Lawrence was promptly denounced not only by Republican governors and Christian groups across the nation, but also by anyone with sufficient reading comprehension skills to see that the Constitution says nothing about a right to sodomy.

But when Huckabee was asked about this jaw-dropping ruling from the high court, he said the majority opinion "probably was appropriate."

He made these remarks on his monthly radio show, "Ask the Governor," as was widely reported at the time, including a July 3, 2003, Arkansas Democrat-Gazette article titled, "Huckabee Says Sex Lives of Adults Not State Affair." I stress that "Ask the Governor" was not a wacky, comedy-based, morning zoo-type radio program. It was supposed to be serious.

Employing the ACLU's "any law I don't like is unconstitutional" test, Huckabee said he supported the court's decision because a law "that prohibited private behavior among adults" would be difficult to enforce. Next he'll be telling us which of the Ten Commandments he considers "nonstarters."

How about adults who privately operate meth labs? How about a private contract between an employer and employee for a salary less than the minimum wage?

Hey! How about adults privately smoking cigarettes in their homes? Nope, Huckabee wants a federal law banning smoking but thinks state laws banning sodomy are "probably" unconstitutional.

Justice Antonin Scalia wrote a spirited dissent in Lawrence, joined by Justices William Rehnquist and Clarence Thomas, raising the somewhat embarrassing point that homosexual sodomy is not technically mentioned in the Constitution. Otherwise, our Founding Fathers would have been our "Founding Life Partners."

Scalia said that inasmuch as the Texas law furthered "the same interest furthered by criminal laws against fornication, bigamy, adultery, adult incest, bestiality and obscenity," the court's ruling placed all these laws in jeopardy.

Most important, Scalia said: "Today's opinion dismantles the structure of constitutional law that has permitted a distinction to be made between heterosexual and homosexual unions." At least no court has tried to legalize gay marriage since that 2003 ruling, so we can be grateful for -- Hey, wait a minute!

Huckabee claims he opposes gay marriage and says Scalia is his favorite justice, but he supports a Supreme Court decision denounced by Scalia for paving the way to a "constitutional right" to gay marriage. I guess Huckabee is one of those pro-sodomy, pro-gay marriage, pro-evolution evangelical Christians.

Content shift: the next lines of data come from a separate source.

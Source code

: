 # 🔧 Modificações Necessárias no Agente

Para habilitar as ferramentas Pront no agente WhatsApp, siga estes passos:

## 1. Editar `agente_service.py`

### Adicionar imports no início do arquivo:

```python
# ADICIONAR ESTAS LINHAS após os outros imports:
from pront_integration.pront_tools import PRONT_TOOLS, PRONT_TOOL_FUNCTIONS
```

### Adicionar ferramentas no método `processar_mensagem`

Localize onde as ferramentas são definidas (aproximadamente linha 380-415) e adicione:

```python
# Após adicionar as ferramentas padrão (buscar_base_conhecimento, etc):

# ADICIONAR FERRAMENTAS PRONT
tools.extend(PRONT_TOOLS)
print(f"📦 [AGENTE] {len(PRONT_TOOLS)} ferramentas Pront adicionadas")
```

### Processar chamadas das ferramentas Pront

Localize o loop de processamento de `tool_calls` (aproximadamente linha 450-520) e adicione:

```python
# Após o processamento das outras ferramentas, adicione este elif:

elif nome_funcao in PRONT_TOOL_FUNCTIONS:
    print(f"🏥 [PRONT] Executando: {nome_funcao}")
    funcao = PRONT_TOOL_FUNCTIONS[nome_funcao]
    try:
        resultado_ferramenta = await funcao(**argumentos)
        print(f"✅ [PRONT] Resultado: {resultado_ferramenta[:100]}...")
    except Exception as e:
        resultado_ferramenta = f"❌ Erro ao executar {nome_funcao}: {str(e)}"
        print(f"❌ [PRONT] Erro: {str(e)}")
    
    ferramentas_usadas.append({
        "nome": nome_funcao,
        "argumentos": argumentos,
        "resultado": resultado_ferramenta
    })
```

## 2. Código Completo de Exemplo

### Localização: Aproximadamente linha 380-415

No wonder Huckabee is the evangelical liberals like.

COPYRIGHT 2007 ANN COULTER
 
Ann Coulter's take on Huck = not evangelical enough? What about taxes, nanny statism, clemencies of murderers, and immigration?

Not one of her best columns IMHO.
 
It seems to me what she is saying is that Huckabee seems to fit the media straw man stereotype of what an evangelical christian conservative is.

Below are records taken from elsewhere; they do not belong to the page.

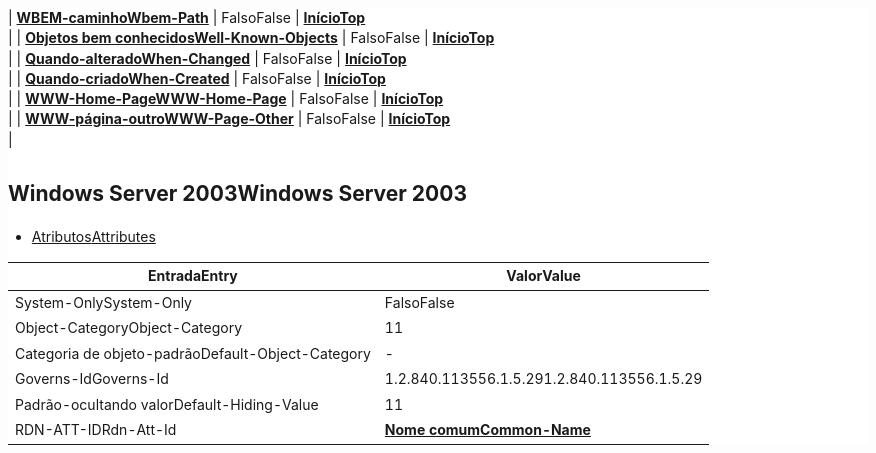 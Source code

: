 | [<span data-ttu-id="b3b46-362">**WBEM-caminho**</span><span class="sxs-lookup"><span data-stu-id="b3b46-362">**Wbem-Path**</span></span>](a-wbempath.md)                                           | <span data-ttu-id="b3b46-363">Falso</span><span class="sxs-lookup"><span data-stu-id="b3b46-363">False</span></span>     | [<span data-ttu-id="b3b46-364">**Início**</span><span class="sxs-lookup"><span data-stu-id="b3b46-364">**Top**</span></span>](c-top.md)<br/>                   |
| [<span data-ttu-id="b3b46-365">**Objetos bem conhecidos**</span><span class="sxs-lookup"><span data-stu-id="b3b46-365">**Well-Known-Objects**</span></span>](a-wellknownobjects.md)                          | <span data-ttu-id="b3b46-366">Falso</span><span class="sxs-lookup"><span data-stu-id="b3b46-366">False</span></span>     | [<span data-ttu-id="b3b46-367">**Início**</span><span class="sxs-lookup"><span data-stu-id="b3b46-367">**Top**</span></span>](c-top.md)<br/>                   |
| [<span data-ttu-id="b3b46-368">**Quando-alterado**</span><span class="sxs-lookup"><span data-stu-id="b3b46-368">**When-Changed**</span></span>](a-whenchanged.md)                                     | <span data-ttu-id="b3b46-369">Falso</span><span class="sxs-lookup"><span data-stu-id="b3b46-369">False</span></span>     | [<span data-ttu-id="b3b46-370">**Início**</span><span class="sxs-lookup"><span data-stu-id="b3b46-370">**Top**</span></span>](c-top.md)<br/>                   |
| [<span data-ttu-id="b3b46-371">**Quando-criado**</span><span class="sxs-lookup"><span data-stu-id="b3b46-371">**When-Created**</span></span>](a-whencreated.md)                                     | <span data-ttu-id="b3b46-372">Falso</span><span class="sxs-lookup"><span data-stu-id="b3b46-372">False</span></span>     | [<span data-ttu-id="b3b46-373">**Início**</span><span class="sxs-lookup"><span data-stu-id="b3b46-373">**Top**</span></span>](c-top.md)<br/>                   |
| [<span data-ttu-id="b3b46-374">**WWW-Home-Page**</span><span class="sxs-lookup"><span data-stu-id="b3b46-374">**WWW-Home-Page**</span></span>](a-wwwhomepage.md)                                    | <span data-ttu-id="b3b46-375">Falso</span><span class="sxs-lookup"><span data-stu-id="b3b46-375">False</span></span>     | [<span data-ttu-id="b3b46-376">**Início**</span><span class="sxs-lookup"><span data-stu-id="b3b46-376">**Top**</span></span>](c-top.md)<br/>                   |
| [<span data-ttu-id="b3b46-377">**WWW-página-outro**</span><span class="sxs-lookup"><span data-stu-id="b3b46-377">**WWW-Page-Other**</span></span>](a-url.md)                                           | <span data-ttu-id="b3b46-378">Falso</span><span class="sxs-lookup"><span data-stu-id="b3b46-378">False</span></span>     | [<span data-ttu-id="b3b46-379">**Início**</span><span class="sxs-lookup"><span data-stu-id="b3b46-379">**Top**</span></span>](c-top.md)<br/>                   |



## <a name="windows-server-2003"></a><span data-ttu-id="b3b46-380">Windows Server 2003</span><span class="sxs-lookup"><span data-stu-id="b3b46-380">Windows Server 2003</span></span>

-   [<span data-ttu-id="b3b46-381">Atributos</span><span class="sxs-lookup"><span data-stu-id="b3b46-381">Attributes</span></span>](#windows-server-2003-attributes)



| <span data-ttu-id="b3b46-382">Entrada</span><span class="sxs-lookup"><span data-stu-id="b3b46-382">Entry</span></span> | <span data-ttu-id="b3b46-383">Valor</span><span class="sxs-lookup"><span data-stu-id="b3b46-383">Value</span></span> |
|-----------------------------|----------------------------------------------------------------------------------------------|
| <span data-ttu-id="b3b46-384">System-Only</span><span class="sxs-lookup"><span data-stu-id="b3b46-384">System-Only</span></span>                 | <span data-ttu-id="b3b46-385">Falso</span><span class="sxs-lookup"><span data-stu-id="b3b46-385">False</span></span>                                                                                        |
| <span data-ttu-id="b3b46-386">Object-Category</span><span class="sxs-lookup"><span data-stu-id="b3b46-386">Object-Category</span></span>             | <span data-ttu-id="b3b46-387">1</span><span class="sxs-lookup"><span data-stu-id="b3b46-387">1</span></span>                                                                                            |
| <span data-ttu-id="b3b46-388">Categoria de objeto-padrão</span><span class="sxs-lookup"><span data-stu-id="b3b46-388">Default-Object-Category</span></span>     | \-                                                                                           |
| <span data-ttu-id="b3b46-389">Governs-Id</span><span class="sxs-lookup"><span data-stu-id="b3b46-389">Governs-Id</span></span>                  | <span data-ttu-id="b3b46-390">1.2.840.113556.1.5.29</span><span class="sxs-lookup"><span data-stu-id="b3b46-390">1.2.840.113556.1.5.29</span></span>                                                                        |
| <span data-ttu-id="b3b46-391">Padrão-ocultando valor</span><span class="sxs-lookup"><span data-stu-id="b3b46-391">Default-Hiding-Value</span></span>        | <span data-ttu-id="b3b46-392">1</span><span class="sxs-lookup"><span data-stu-id="b3b46-392">1</span></span>                                                                                            |
| <span data-ttu-id="b3b46-393">RDN-ATT-ID</span><span class="sxs-lookup"><span data-stu-id="b3b46-393">Rdn-Att-Id</span></span>                  | [<span data-ttu-id="b3b46-394">**Nome comum**</span><span class="sxs-lookup"><span data-stu-id="b3b46-394">**Common-Name**</span></span>](a-cn.md)<br/>                                                       |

BTW, my father keeps calling Huckabee "Hucklebee". LOL
 
He is pro illegal alien just like Bush! I feel this is the #1 issue in this country right now. We need a president who will stop illegal aliens from entering this country, & toss the ones who are here out!
 
Mike Huckabee: Playing to our inner Jimmy Carter

http://www.worldnetdaily.com/news/article.asp?ARTICLE_ID=59258

Mike Huckabee: Playing to our inner Jimmy Carter
by David Limbaugh

At the risk of incurring a roundhouse kick from the great Chuck Norris, I must confess that I'm even more troubled by Mike Huckabee's direction than I was last week.
On "Meet the Press" in January 2007, Tim Russert asked Huckabee, "You said this: 'I have a hard time seeing (Sen. John McCain) being elected president, just because I think, at times, some of his views have alienated very important segments of the Republican Party. I'm not sure he can mend the fences with the evangelical wing of the party, the pro-life part of the party.' You stand by those words?"

Huckabee responded, "Well, sure, I said them. I, I have a lot of respect for Senator McCain. He's a great American hero. But I do think that there are going to be some challenges that he'll face, and some of them have to do with issues that really have alienated many conservatives."

Bingo – except now these words could apply equally to Huckabee – not concerning the pro-life issue but Huckabee's unfortunate piece in Foreign Affairs magazine, where he joined the Democratic amen chorus in indicting President Bush for his "arrogant bunker mentality."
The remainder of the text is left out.